_What this task involves_: Once you find the line with "and boundary conditions" in the data that follows, repeat it and every line after it exactly, through the line with "The solution of".

-------

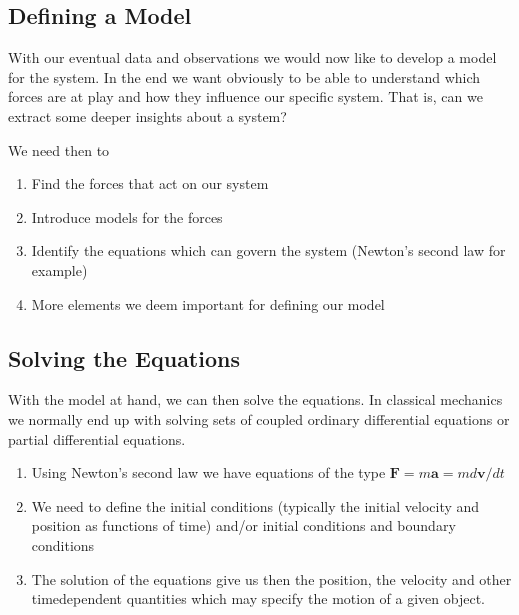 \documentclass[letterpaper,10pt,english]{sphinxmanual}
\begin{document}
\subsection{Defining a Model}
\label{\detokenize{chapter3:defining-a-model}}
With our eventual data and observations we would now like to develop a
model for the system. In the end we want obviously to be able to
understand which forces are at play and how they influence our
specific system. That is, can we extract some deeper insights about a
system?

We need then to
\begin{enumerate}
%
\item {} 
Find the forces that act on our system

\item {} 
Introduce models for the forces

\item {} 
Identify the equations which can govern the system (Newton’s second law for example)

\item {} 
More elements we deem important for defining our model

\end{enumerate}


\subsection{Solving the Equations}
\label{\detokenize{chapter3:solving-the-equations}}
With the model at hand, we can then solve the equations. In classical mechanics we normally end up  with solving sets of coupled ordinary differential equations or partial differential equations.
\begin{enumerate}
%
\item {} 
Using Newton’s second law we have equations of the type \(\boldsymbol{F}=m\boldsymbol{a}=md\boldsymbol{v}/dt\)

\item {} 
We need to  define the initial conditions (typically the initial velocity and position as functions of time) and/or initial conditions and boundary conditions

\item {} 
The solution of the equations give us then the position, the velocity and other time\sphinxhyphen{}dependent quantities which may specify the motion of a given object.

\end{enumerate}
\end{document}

-------

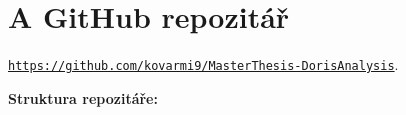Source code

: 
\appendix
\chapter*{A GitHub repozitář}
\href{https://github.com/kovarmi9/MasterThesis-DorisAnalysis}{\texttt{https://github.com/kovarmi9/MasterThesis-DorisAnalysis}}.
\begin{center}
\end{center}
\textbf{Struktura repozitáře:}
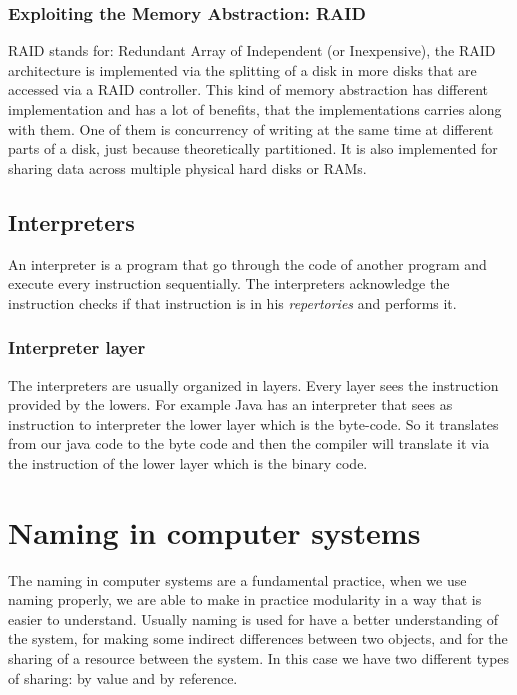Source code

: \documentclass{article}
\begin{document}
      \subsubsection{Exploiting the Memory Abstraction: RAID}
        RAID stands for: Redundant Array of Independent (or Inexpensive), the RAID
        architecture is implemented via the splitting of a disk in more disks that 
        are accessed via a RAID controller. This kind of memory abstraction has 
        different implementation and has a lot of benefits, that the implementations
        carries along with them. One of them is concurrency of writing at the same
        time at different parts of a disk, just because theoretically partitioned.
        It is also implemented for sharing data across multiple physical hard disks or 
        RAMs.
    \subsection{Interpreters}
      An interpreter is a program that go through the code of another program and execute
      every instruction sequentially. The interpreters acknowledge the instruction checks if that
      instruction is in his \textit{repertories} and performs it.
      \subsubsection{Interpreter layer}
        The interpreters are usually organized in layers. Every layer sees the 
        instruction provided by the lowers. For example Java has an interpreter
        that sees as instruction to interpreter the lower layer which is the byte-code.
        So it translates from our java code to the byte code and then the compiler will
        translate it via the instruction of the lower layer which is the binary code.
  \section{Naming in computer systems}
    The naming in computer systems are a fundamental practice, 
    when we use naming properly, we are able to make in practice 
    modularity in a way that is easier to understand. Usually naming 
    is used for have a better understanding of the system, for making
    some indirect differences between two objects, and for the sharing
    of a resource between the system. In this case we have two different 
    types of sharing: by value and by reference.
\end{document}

-------

_Response_:
We need to  define the initial conditions (typically the initial velocity and position as functions of time) and/or initial conditions and boundary conditions

\item {} 
The solution of the equations give us then the position, the velocity and other time\sphinxhyphen{}dependent quantities which may specify the motion of a given object.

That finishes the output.